Nous retrouvons donc notre agent spatio-temporel à la terrasse d'un de nos bons vieux cafés parisiens des années 80 ' - reconnaissons que Mézière s'en tire splendidement pour transmettre l'ambiance des rues de la capitale de même que celle des anciens faubourgs pas encore totalement recouverts de barres d'immeubles gris. Son trait excepté, on se croirait presque chez Tardi ! -. Celui-ci est, pour tout dire, alcoolisé, perdu (plus que jamais), presque dépressif tandis que Galaxity lui a confié la mission de détruire d'étranges monstres venus des confins de l'univers mais sans qu'on sache encore bien comment ni pourquoi, sauf que cela intéresse de manière un peu trop vive deux géants internationaux de l'industrie. Industrie lourde et à l'ancienne d'un côté, avec la Sté Nelson et Gambler qui promet «Demain l'atome domestique», la W.A.A.M de l'autre eavec ses technologies de pointe porteuses d'avenir. C'est en tout cas ce que découvrira Monsieur Albert, ce nouveau personnage attachant, fin, cultivé et efficace, quoi que peu sportif avec sa cinquantaine, voire soixantaine, imprécises et son goût immodéré pour les profiteroles au chocolat, agent terrien de Galaxity et guide de Valérien dans les méandres de ce vingtième siècle dans lequel notre héros semble parfois perdu. On ne se retrouve pas impunément au beau milieu de ses ancêtres sans en payer le prix.

Dans son éloignement abyssal, c'est toutefois Aureline - une fois n'est pas coutume, mais cela semble devenir tout de même une sacré habitude ! - qui enquête sur diverses planètes plus ou moins ragoûteuses afin de découvrir la raison de ces apparitions.
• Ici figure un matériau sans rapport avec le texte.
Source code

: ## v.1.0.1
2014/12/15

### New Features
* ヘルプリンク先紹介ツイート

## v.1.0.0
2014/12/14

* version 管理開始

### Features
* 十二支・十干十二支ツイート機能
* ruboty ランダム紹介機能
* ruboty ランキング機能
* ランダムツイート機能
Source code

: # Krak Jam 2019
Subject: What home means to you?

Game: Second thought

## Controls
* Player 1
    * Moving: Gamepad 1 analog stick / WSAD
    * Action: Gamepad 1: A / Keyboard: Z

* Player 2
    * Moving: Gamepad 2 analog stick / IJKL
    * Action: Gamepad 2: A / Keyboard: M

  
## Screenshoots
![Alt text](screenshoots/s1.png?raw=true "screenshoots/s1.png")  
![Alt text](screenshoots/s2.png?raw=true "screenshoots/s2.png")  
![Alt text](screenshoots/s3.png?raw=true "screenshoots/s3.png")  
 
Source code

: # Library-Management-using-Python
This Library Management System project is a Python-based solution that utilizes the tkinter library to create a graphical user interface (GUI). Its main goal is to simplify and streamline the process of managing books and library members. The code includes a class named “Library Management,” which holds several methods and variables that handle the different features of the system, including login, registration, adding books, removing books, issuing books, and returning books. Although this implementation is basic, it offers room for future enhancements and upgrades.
Notons que cette éloignement vaut au lecteur certains des plus beaux portraits vus jusqu'à maintenant de la jeune, charmante et subtile héroïne, dont on constate qu'elle est bien plus que la tête pensante de la série mais, pour ainsi dire, son acteur central, attractif et son réel héros, Valérian ne servant, en bien des situations, que de faire-valoir, sympathique certes mais un peu plat, godiche.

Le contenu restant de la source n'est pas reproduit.